Many experts consider eating disorders to be a serious problem that is frequently misunderstood and often incorrectly explained. Like alcohol addiction, eating disorders are often considered to be mental or psychological problems that manifest through physical behaviors. Treatment options for eating disorder patients often combine psychological treatment in some form with support groups and medical care. An inpatient eating disorder treatment allows people with conditions such as anorexia and bulimia to receive constant structured care meant that can give them tools to deal with their condition effectively.

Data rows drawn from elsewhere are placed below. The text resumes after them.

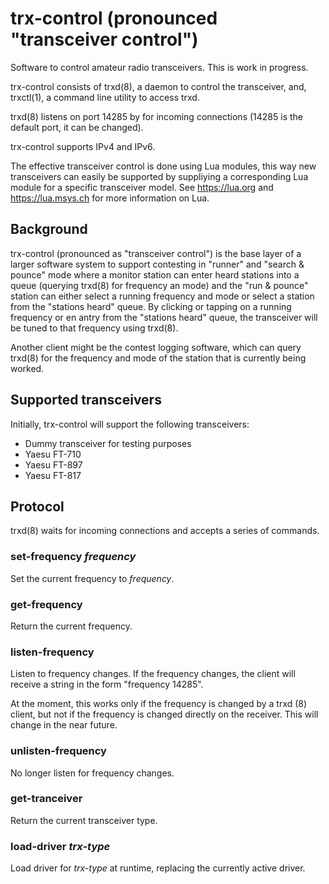 # trx-control (pronounced "transceiver control")

Software to control amateur radio transceivers.  This is work in progress.

trx-control consists of trxd(8), a daemon to control the transceiver,
and, trxctl(1), a command line utility to access trxd.

trxd(8) listens on port 14285 by for incoming connections
(14285 is the default port, it can be changed).

trx-control supports IPv4 and IPv6.

The effective transceiver control is done using Lua modules,
this way new transceivers can easily be supported by suppliying
a corresponding Lua module for a specific transceiver model.
See https://lua.org and https://lua.msys.ch for more information
on Lua.

## Background

trx-control (pronounced as "transceiver control") is the base layer of a
larger software system to support contesting in "runner" and "search & pounce"
mode where a monitor station can enter heard stations into a queue (querying
trxd(8) for frequency an mode) and the "run & pounce" station
can either select a running frequency and mode or select a station
from the "stations heard" queue. By clicking or tapping on a
running frequency or en antry from the "stations heard" queue,
the transceiver will be tuned to that frequency using trxd(8).

Another client might be the contest logging software, which can
query trxd(8) for the frequency and mode of the station that
is currently being worked.

## Supported transceivers

Initially, trx-control will support the following transceivers:

* Dummy transceiver for testing purposes
* Yaesu FT-710
* Yaesu FT-897
* Yaesu FT-817

## Protocol

trxd(8) waits for incoming connections and accepts a series of commands.

### set-frequency *frequency*

Set the current frequency to *frequency*.

### get-frequency

Return the current frequency.

### listen-frequency

Listen to frequency changes.  If the frequency changes, the client will
receive a string in the form "frequency 14285".

At the moment, this works only if the frequency is changed by a trxd (8)
client, but not if the frequency is changed directly on the receiver. This
will change in the near future.

### unlisten-frequency

No longer listen for frequency changes.

### get-tranceiver

Return the current transceiver type.

### load-driver *trx-type*

Load driver for *trx-type* at runtime, replacing the currently active driver.
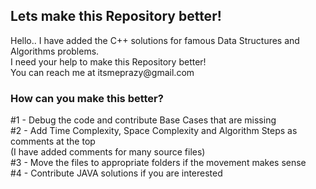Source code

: 

<h2> Lets make this Repository better! </h2>
Hello.. I have added the C++ solutions for famous Data Structures and Algorithms problems. <br/>
I need your help to make this Repository better! <br/>
You can reach me at itsmeprazy@gmail.com


<h3> How can you make this better? </h3>
#1 - Debug the code and contribute Base Cases that are missing <br/>
#2 - Add Time Complexity, Space Complexity and Algorithm Steps as comments at the top <br/>
     (I have added comments for many source files) <br/>
#3 - Move the files to appropriate folders if the movement makes sense <br/>
#4 - Contribute JAVA solutions if you are interested <br/>




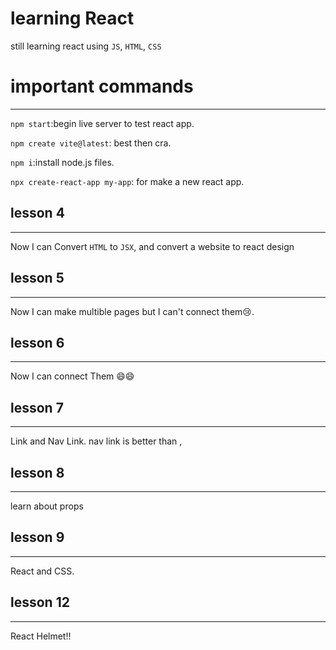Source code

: # learning React

still learning react using `JS`, `HTML`, `CSS`

# important commands
__________________
`npm start`:begin live server to test react app.

`npm create vite@latest`: best then cra.

`npm i`:install node.js files.

`npx create-react-app my-app`: for make a new react app.
## lesson 4
__________________

Now I can Convert `HTML` to `JSX`,
and convert a website to react design

## lesson 5
__________________
Now I can make multible pages but I can't connect them😢.

## lesson 6
__________________
Now I can connect Them 😄😄

## lesson 7
__________________
Link and Nav Link.
nav link is better than <a>, <Link>

## lesson 8
_________________
learn about props

## lesson 9
_________________
React and CSS.

## lesson 12
_________________
React Helmet!!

Inpatient eating disorder treatment facilities operate in a similar manner to addiction rehabilitation centers. Patients live in the facility and attend daily treatment sessions, group discussions, and activities. Unlike a rehab, inpatient eating disorder treatment is almost always on a voluntary basis, except in the case of minors or those requiring hospitalization due to severe disorder-related health issues.
In addition to receiving medical and psychological attention, many inpatient eating disorder treatment programs provide education in proper nutrition and fitness habits. By giving patients accurate factual information on the nutritional needs of the body, treatment specialists hope to give them reasons to make healthy choices about food. As compulsive exercise or exercise addiction is often a common sign of unhealthy body image and related eating disorders, it is also important to instill the difference between a healthy exercise routine and a destructive one.
Probably the most important part of an inpatient eating disorder treatment is the constant attention given to psychological well-being. People with eating disorders are often characterized as vain, but many experts suggest that patients instead suffer from devastating self-image delusions that result in unhealthy behaviors. Treatment centers work to get at the underlying psychological issues that drive a patient's symptoms, instead of simply trying to correct unhealthy behavior. In addition to therapy sessions with mental health professionals, patients often have the opportunity to interact with each other through group sessions.
There are many private inpatient eating disorder treatment facilities throughout the world, each with specific rules and requirements for entering patients. Although the cost of inpatient programs can be quite high, some do accept health insurance, particularly if the treatment is at the referral of a doctor or mental health professional. Some experts believe that, rather than a last resort treatment, inpatient programs are very effective when used as a first strike against an eating disorder. In addition to helping patients quickly identify body issues and replace unhealthy habits, early treatment can help prevent the multitude of severe health consequences caused by long-term eating disorders.